Having your business be an extension of your personal existence has a lot of conveniences, but plenty of drawbacks. And the biggest drawback is the (in my view) mistaken belief that income for your business is the same as income for you.

It’s not, or at least, it shouldn’t be.

I want every one of you who is a sole business owner to have regular, dependable income. And I want you to make that happen, even if your business makes wildly variable income.

When you have regular income, you will feel less anxious, and be able to make better plans for yourself and the people around you, both financial and otherwise.

So in this post, I’m going to show you can give yourself regular income, even when your business doesn’t.

Why regular income is important

Chris has a business selling widgets. Sometimes business is good, but sometimes the sales just trickle in.

For a given six month period, here is the income that Chris earns from the widget business:

  • January: $2,000
  • February: $1,500
  • March: $500
  • April: $2,000
  • May: $6,000
  • June: $3,000

Now, as a solopreneur, Chris can just consider the business income as personal income. But then look at the problem: on some months the income is semi-consistent, but on others there’s feast or famine. How is Chris going to pay the bills in March, when the income is so low? And what is Chris going to do with all that money in May?

Regular income allows you to plan your financial life. You know how you’re going to pay the bills. You know what next month is going to look like.

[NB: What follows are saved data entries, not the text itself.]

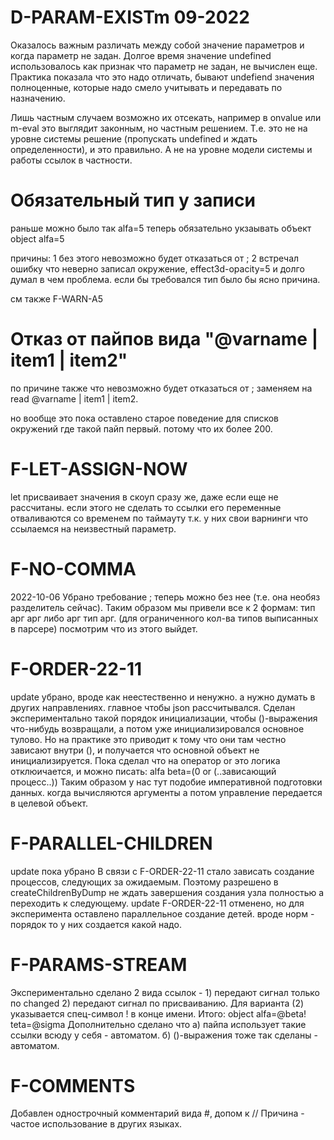 # D-PARAM-EXISTm 09-2022
Оказалось важным различать между собой значение параметров и когда параметр не задан.
Долгое время значение undefined использовалось как признак что параметр не задан, не вычислен еще.
Практика показала что это надо отличать, бывают undefiend значения полноценные,
которые надо смело учитывать и передавать по назначению.

Лишь частным случаем возможно их отсекать, например в onvalue или m-eval это выглядит законным,
но частным решением. Т.е. это не на уровне системы решение (пропускать undefined и ждать определенности), и это правильно.
А не на уровне модели системы и работы ссылок в частности.

# Обязательный тип у записи

раньше можно было так
alfa=5
теперь обязательно укзаывать объект
object alfa=5

причины:
1 без этого невозможно будет отказаться от ;
2 встречал ошибку что неверно записал окружение, effect3d-opacity=5 и долго думал в чем проблема. если бы требовался тип было бы ясно причина.

см также F-WARN-A5

# Отказ от пайпов вида "@varname | item1 | item2"
по причине также что невозможно будет отказаться от ;
заменяем на
read @varname | item1 | item2.

но вообще это пока оставлено старое поведение для списков окружений где такой пайп первый. потому что их более 200.

# F-LET-ASSIGN-NOW
let присваивает значения в скоуп сразу же, даже если еще не рассчитаны.
если этого не сделать то ссылки его переменные отваливаются со временем по таймауту
т.к. у них свои варнинги что ссылаемся на неизвестный параметр.

# F-NO-COMMA
2022-10-06 Убрано требование ; теперь можно без нее (т.е. она необяз разделитель сейчас).
Таким образом мы привели все к 2 формам:
тип арг арг
либо
арг тип арг. (для ограниченного кол-ва типов выписанных в парсере)
посмотрим что из этого выйдет.

# F-ORDER-22-11
update убрано, вроде как неестественно и ненужно. а нужно думать в других направлениях. главное чтобы json рассчитывался.
Сделан экспериментально такой порядок инициализации, чтобы ()-выражения что-нибудь возвращали, а потом уже инициализировался основное тулово.
Но на практике это приводит к тому что они там честно зависают внутри (), и получается что основной объект не инициализируется.
Пока сделал что на оператор or это логика отклюичается, и можно писать: alfa beta=(0 or (..зависающий процесс..))
Таким образом у нас тут подобие императивной подготовки данных. когда вычисляются аргументы а потом управление передается в целевой объект.

# F-PARALLEL-CHILDREN
update пока убрано
В связи с F-ORDER-22-11 стало зависать создание процессов, следующих за ожидаемым. Поэтому разрешено в createChildrenByDump не ждать завершения
создания узла полностью а переходить к следующему.
update F-ORDER-22-11 отменено, но для эксперимента оставлено параллельное создание детей. вроде норм - порядок то у них создается какой надо.

# F-PARAMS-STREAM
Экспериментально сделано 2 вида ссылок - 1) передают сигнал только по changed
2) передают сигнал по присваиванию.
Для варианта (2) указывается спец-символ ! в конце имени. Итого: object alfa=@beta! teta=@sigma
Дополнительно сделано что
а) пайпа использует такие ссылки всюду у себя - автоматом.
б) ()-выражения тоже так сделаны - автоматом.

# F-COMMENTS
Добавлен однострочный комментарий вида #, допом к //
Причина - частое использование в других языках.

So how do you make this happen?

You are not your business

The first step is more mental than anything else; you need to stop thinking of your business income as your personal income. You need to separate that out in your head.

Once you do that, then you realize that your personal income is actually zero. Why? Because you as a business owner have income into the business, but you haven’t paid your employee yet (that’s you).

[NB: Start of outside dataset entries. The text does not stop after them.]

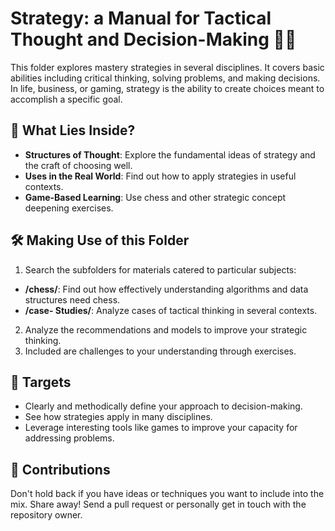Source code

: # Strategy: a Manual for Tactical Thought and Decision-Making 🧠🎯

This folder explores mastery strategies in several disciplines. It covers basic abilities including critical thinking, solving problems, and making decisions. In life, business, or gaming, strategy is the ability to create choices meant to accomplish a specific goal.

## 📖 What Lies Inside?

- **Structures of Thought**: Explore the fundamental ideas of strategy and the craft of choosing well.
- **Uses in the Real World**: Find out how to apply strategies in useful contexts.
- **Game-Based Learning**: Use chess and other strategic concept deepening exercises. 

## 🛠 Making Use of this Folder

1. Search the subfolders for materials catered to particular subjects:
- **/chess/**: Find out how effectively understanding algorithms and data structures need chess.
- **/case- Studies/**: Analyze cases of tactical thinking in several contexts.
2. Analyze the recommendations and models to improve your strategic thinking.
3. Included are challenges to your understanding through exercises.

## 🎯 Targets

- Clearly and methodically define your approach to decision-making.
- See how strategies apply in many disciplines.
- Leverage interesting tools like games to improve your capacity for addressing problems.
  
## 🤝 Contributions

Don't hold back if you have ideas or techniques you want to include into the mix. Share away! Send a pull request or personally get in touch with the repository owner.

Zero income isn’t a good thing to have, so it’s time to fix this. But how?

Remember, you need to think both as a business owner and as an employee, and know who you’re thinking as at any given time.

How much can you afford to pay?

You-as-employer need to decide how much you can pay you-as-employee.

And there are a number of ways to do this. Among them:

  • Average: You can take the average of your business income for the most recent months or years, and that becomes the salary.
  • Bills and Expenses: You-as-employee determine what your Bills and Expenses might be for an average month, and then you-as-employer make that your salary.
  • Average-minus: You can take the average of your business income and then reduce it a little bit for your salary, so that you keep adding a bit of savings to your business.

Your business needs float

That last point above is important, because while you-as-employee need income to live, your business also needs a reserve of money to be able to pay the salary. This whole thing breaks down if your business needs to pay out more in salary than it has in reserve!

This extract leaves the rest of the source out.